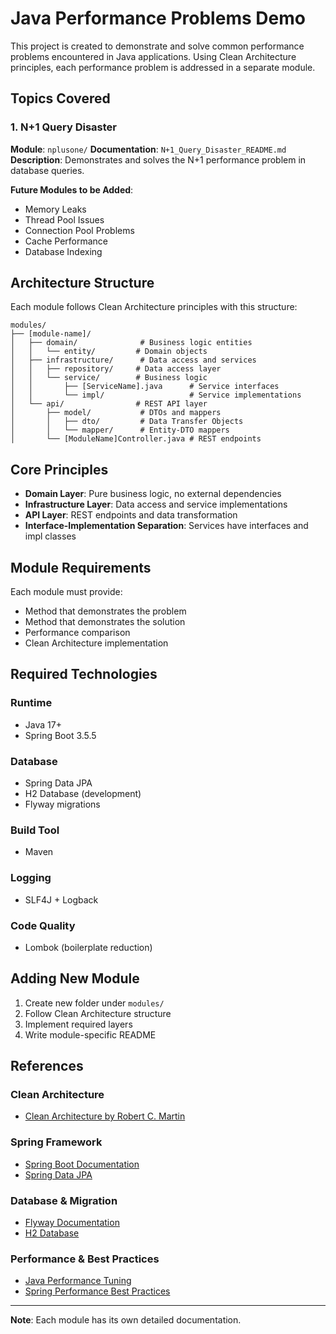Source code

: # Java Performance Problems Demo

This project is created to demonstrate and solve common performance problems encountered in Java applications. Using Clean Architecture principles, each performance problem is addressed in a separate module.

## Topics Covered

### 1. N+1 Query Disaster
**Module**: `nplusone/`
**Documentation**: `N+1_Query_Disaster_README.md`
**Description**: Demonstrates and solves the N+1 performance problem in database queries.

**Future Modules to be Added**:
- Memory Leaks
- Thread Pool Issues
- Connection Pool Problems
- Cache Performance
- Database Indexing

## Architecture Structure

Each module follows Clean Architecture principles with this structure:

```
modules/
├── [module-name]/
│   ├── domain/              # Business logic entities
│   │   └── entity/         # Domain objects
│   ├── infrastructure/      # Data access and services
│   │   ├── repository/     # Data access layer
│   │   └── service/        # Business logic
│   │       ├── [ServiceName].java      # Service interfaces
│   │       └── impl/                   # Service implementations
│   └── api/                # REST API layer
│       ├── model/           # DTOs and mappers
│       │   ├── dto/         # Data Transfer Objects
│       │   └── mapper/      # Entity-DTO mappers
│       └── [ModuleName]Controller.java # REST endpoints
```

## Core Principles

- **Domain Layer**: Pure business logic, no external dependencies
- **Infrastructure Layer**: Data access and service implementations
- **API Layer**: REST endpoints and data transformation
- **Interface-Implementation Separation**: Services have interfaces and impl classes

## Module Requirements

Each module must provide:
- Method that demonstrates the problem
- Method that demonstrates the solution
- Performance comparison
- Clean Architecture implementation

## Required Technologies

### Runtime
- Java 17+
- Spring Boot 3.5.5

### Database
- Spring Data JPA
- H2 Database (development)
- Flyway migrations

### Build Tool
- Maven

### Logging
- SLF4J + Logback

### Code Quality
- Lombok (boilerplate reduction)

## Adding New Module

1. Create new folder under `modules/`
2. Follow Clean Architecture structure
3. Implement required layers
4. Write module-specific README

## References

### Clean Architecture
- [Clean Architecture by Robert C. Martin](https://blog.cleancoder.com/uncle-bob/2012/08/13/the-clean-architecture.html)

### Spring Framework
- [Spring Boot Documentation](https://spring.io/projects/spring-boot)
- [Spring Data JPA](https://spring.io/projects/spring-data-jpa)

### Database & Migration
- [Flyway Documentation](https://flywaydb.org/)
- [H2 Database](https://www.h2database.com/)

### Performance & Best Practices
- [Java Performance Tuning](https://docs.oracle.com/javase/8/docs/technotes/guides/vm/gctuning/)
- [Spring Performance Best Practices](https://spring.io/guides/gs/performance/)

---

**Note**: Each module has its own detailed documentation.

=-=-=

Task to carry out:
Among the entries above, the line containing "- Performance comparison", the line containing "### Spring Framework", and all lines between them are to be restated word for word; nothing else belongs in the reply.

Result for this task:
- Performance comparison
- Clean Architecture implementation

## Required Technologies

### Runtime
- Java 17+
- Spring Boot 3.5.5

### Database
- Spring Data JPA
- H2 Database (development)
- Flyway migrations

### Build Tool
- Maven

### Logging
- SLF4J + Logback

### Code Quality
- Lombok (boilerplate reduction)

## Adding New Module

1. Create new folder under `modules/`
2. Follow Clean Architecture structure
3. Implement required layers
4. Write module-specific README

## References

### Clean Architecture
- [Clean Architecture by Robert C. Martin](https://blog.cleancoder.com/uncle-bob/2012/08/13/the-clean-architecture.html)

### Spring Framework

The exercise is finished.